Task instructions :: Across the entries below, tally every line that holds the word "Larry". Give only the tally.

Provided data ::
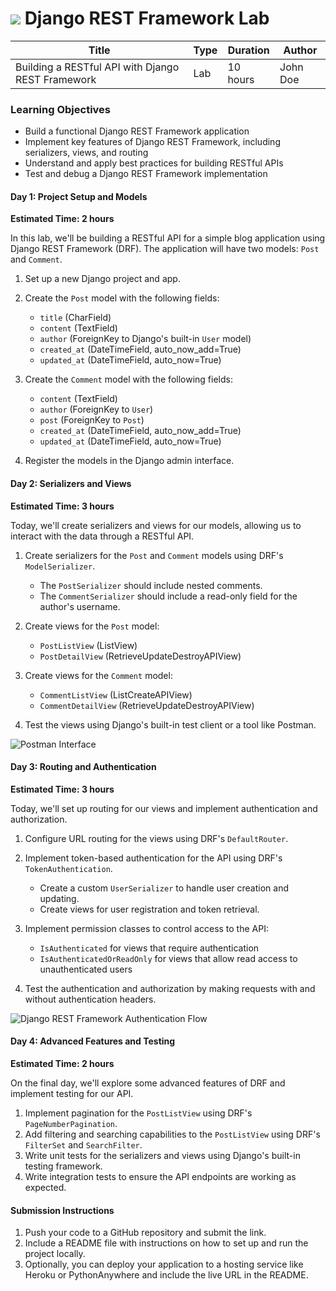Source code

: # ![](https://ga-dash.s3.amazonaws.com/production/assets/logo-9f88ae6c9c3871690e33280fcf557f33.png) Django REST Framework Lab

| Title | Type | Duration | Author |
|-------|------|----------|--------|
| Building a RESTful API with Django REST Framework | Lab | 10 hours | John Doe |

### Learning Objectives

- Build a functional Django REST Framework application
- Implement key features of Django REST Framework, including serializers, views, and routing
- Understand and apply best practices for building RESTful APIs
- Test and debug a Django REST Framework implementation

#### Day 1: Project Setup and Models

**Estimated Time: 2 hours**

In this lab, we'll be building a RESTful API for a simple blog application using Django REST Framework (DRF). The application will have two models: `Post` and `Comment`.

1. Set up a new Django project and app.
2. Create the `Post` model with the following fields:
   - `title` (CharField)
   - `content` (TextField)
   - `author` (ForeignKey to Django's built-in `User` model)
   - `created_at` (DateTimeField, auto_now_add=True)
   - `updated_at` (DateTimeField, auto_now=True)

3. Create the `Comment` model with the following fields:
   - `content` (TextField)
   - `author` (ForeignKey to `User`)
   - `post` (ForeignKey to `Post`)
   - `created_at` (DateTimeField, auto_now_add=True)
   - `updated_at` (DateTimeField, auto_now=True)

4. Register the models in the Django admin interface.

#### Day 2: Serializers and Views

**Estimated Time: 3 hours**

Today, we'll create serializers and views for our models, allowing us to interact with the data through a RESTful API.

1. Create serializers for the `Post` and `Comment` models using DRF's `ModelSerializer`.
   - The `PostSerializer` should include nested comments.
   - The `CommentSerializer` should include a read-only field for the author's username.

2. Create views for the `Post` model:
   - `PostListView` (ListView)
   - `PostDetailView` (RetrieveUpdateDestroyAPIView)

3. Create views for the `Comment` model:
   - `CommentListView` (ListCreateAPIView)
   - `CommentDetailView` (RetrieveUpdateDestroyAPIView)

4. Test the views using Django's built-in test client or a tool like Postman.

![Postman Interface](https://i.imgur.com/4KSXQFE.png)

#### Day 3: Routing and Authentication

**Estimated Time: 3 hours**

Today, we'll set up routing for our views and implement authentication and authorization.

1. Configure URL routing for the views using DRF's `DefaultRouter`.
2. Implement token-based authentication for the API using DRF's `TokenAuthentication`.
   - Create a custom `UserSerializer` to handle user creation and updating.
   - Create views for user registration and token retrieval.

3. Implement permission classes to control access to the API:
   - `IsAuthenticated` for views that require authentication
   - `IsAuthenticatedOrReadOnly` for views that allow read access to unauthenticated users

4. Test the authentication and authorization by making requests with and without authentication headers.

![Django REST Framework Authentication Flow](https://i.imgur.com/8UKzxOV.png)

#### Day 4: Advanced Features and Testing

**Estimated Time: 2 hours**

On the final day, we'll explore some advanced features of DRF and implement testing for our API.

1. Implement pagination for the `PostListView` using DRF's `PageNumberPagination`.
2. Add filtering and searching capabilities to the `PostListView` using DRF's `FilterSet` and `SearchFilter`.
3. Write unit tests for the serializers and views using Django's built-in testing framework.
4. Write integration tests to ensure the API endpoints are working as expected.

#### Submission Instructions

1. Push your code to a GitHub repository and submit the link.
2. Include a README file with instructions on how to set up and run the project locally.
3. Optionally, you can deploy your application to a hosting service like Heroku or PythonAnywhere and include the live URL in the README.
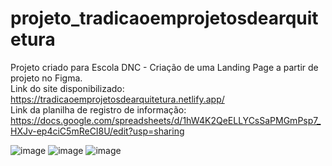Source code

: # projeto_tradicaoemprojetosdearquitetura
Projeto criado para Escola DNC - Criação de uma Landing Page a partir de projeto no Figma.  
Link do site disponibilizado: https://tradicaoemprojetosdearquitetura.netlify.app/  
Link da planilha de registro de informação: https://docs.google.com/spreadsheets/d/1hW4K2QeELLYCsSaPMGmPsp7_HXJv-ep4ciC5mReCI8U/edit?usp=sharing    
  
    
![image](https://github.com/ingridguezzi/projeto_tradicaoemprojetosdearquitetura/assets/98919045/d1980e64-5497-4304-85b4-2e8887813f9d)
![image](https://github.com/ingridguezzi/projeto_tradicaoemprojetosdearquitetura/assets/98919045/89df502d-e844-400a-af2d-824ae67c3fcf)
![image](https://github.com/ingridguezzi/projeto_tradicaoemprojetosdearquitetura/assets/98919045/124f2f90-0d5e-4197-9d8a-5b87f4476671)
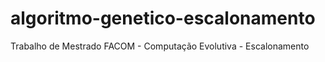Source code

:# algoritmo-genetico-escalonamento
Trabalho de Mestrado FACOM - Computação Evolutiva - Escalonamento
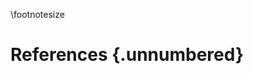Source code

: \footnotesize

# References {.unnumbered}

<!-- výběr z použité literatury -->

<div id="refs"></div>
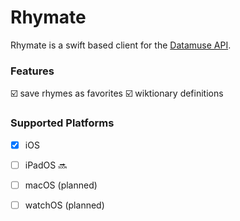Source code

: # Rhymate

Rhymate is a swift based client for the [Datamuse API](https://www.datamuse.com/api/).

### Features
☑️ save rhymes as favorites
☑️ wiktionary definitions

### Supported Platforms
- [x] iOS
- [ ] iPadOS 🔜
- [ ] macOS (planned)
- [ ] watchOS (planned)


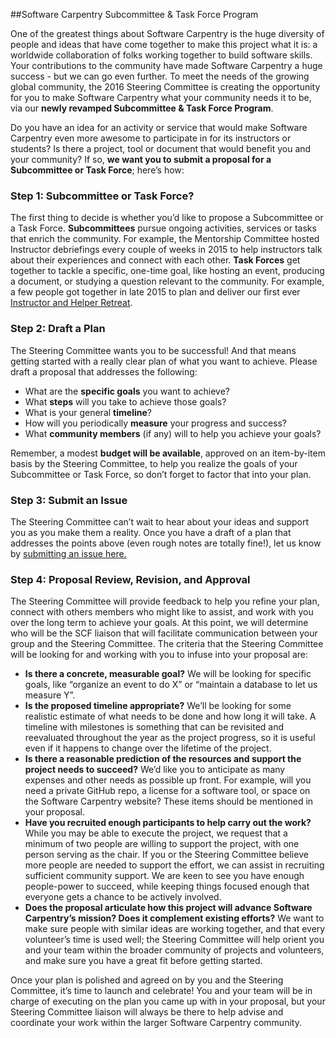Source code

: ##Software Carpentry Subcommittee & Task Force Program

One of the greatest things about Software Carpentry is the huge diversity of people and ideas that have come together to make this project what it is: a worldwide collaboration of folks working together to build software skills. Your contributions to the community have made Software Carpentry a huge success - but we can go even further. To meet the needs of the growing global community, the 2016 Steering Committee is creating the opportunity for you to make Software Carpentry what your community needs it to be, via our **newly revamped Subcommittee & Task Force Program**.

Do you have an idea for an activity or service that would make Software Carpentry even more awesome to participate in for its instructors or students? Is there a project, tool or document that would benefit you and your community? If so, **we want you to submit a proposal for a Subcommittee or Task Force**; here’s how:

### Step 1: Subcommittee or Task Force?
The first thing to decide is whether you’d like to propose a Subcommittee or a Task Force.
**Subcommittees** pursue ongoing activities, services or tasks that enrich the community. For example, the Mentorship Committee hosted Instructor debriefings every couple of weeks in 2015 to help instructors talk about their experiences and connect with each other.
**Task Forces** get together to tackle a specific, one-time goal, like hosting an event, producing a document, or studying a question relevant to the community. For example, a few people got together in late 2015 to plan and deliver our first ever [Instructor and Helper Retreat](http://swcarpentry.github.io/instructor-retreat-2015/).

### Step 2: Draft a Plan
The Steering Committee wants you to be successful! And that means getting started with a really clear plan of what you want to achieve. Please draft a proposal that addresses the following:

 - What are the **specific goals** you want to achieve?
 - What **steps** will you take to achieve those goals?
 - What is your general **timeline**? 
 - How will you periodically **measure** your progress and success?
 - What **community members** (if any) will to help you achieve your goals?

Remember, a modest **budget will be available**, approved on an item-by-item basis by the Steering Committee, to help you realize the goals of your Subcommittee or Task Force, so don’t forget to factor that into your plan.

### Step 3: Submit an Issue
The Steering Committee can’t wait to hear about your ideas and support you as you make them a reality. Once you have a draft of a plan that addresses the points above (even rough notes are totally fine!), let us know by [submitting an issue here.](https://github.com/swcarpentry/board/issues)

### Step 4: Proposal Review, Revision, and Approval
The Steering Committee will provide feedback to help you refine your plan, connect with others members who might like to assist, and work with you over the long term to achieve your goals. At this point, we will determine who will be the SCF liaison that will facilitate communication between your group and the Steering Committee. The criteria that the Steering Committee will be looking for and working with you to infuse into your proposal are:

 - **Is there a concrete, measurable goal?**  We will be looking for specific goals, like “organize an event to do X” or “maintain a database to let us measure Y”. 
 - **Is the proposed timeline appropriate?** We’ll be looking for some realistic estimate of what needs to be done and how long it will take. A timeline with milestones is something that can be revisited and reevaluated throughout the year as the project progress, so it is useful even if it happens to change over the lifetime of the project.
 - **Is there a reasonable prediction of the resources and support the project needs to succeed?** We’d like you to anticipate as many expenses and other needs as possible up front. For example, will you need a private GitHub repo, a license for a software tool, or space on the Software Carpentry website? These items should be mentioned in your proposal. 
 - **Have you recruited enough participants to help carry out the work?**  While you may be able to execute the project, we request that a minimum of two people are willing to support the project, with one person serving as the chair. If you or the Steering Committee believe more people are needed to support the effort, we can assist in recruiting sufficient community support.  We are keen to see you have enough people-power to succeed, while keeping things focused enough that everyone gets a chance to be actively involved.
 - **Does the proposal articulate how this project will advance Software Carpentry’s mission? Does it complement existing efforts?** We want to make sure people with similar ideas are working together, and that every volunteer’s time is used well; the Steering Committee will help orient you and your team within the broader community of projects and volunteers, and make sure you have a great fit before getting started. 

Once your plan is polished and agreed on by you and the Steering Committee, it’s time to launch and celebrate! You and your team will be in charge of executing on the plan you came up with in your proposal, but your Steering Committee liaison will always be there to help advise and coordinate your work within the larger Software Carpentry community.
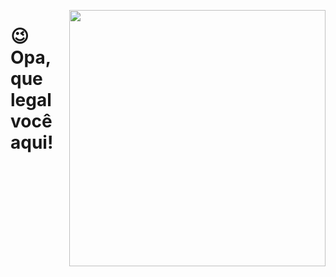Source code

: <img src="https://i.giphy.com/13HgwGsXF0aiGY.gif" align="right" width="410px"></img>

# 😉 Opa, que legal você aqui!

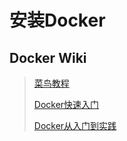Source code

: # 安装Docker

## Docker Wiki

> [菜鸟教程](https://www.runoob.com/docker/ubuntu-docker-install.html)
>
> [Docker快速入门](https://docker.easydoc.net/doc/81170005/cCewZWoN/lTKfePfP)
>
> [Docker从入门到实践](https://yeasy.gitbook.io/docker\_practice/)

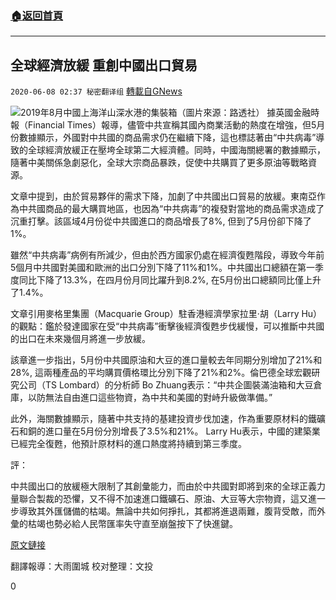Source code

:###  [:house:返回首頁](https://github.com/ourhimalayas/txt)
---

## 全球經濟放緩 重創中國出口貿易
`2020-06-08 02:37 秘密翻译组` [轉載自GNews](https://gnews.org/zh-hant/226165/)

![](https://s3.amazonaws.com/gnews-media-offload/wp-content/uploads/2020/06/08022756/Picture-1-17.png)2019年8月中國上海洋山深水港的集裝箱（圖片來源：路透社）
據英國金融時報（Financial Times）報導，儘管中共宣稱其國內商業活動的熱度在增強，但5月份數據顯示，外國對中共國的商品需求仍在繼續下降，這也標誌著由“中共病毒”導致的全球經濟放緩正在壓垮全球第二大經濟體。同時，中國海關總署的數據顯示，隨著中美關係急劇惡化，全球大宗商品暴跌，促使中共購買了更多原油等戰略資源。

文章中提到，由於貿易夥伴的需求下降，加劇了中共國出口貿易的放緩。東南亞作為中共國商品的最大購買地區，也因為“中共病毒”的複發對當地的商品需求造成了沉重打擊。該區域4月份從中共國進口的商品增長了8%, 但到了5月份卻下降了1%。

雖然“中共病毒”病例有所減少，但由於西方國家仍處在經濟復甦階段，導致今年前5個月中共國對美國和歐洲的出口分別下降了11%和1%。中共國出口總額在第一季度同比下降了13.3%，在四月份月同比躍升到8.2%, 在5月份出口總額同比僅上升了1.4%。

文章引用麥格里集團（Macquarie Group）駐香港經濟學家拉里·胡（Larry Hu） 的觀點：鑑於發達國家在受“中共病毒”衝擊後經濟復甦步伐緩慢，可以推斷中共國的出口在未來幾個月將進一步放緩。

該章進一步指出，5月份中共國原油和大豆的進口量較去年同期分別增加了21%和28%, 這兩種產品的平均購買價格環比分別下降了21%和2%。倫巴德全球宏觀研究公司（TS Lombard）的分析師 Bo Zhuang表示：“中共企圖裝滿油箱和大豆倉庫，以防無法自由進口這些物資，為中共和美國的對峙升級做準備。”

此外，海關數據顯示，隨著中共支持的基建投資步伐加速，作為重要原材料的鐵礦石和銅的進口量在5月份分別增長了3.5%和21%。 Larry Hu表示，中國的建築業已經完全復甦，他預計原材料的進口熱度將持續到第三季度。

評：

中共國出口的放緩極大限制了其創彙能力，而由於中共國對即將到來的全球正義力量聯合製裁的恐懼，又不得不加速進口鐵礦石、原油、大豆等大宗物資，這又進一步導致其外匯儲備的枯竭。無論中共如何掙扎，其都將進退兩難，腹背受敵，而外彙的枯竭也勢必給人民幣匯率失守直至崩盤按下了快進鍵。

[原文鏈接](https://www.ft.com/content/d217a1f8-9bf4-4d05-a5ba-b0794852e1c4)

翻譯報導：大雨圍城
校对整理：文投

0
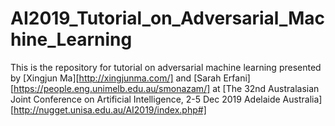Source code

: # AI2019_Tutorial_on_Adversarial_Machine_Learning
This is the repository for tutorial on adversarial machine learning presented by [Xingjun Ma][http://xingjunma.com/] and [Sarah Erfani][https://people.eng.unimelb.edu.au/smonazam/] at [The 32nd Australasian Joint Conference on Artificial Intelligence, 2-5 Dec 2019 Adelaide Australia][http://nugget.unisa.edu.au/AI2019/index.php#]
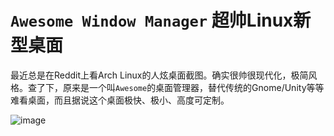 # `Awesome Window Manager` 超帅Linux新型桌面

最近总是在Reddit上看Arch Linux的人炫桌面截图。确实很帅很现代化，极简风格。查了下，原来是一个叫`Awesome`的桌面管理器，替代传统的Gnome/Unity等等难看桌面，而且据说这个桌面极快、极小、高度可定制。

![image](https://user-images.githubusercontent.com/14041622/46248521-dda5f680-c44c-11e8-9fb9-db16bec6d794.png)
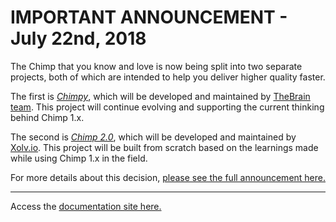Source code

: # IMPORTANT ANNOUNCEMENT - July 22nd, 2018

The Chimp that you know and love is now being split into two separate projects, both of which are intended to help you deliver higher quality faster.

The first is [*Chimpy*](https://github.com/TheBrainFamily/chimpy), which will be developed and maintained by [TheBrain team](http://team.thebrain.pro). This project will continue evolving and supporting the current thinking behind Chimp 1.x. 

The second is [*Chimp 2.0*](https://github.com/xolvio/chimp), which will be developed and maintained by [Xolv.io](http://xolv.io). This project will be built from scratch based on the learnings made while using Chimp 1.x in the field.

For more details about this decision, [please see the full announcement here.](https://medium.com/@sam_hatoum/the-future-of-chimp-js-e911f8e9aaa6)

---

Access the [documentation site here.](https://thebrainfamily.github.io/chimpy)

Result of this task :: 2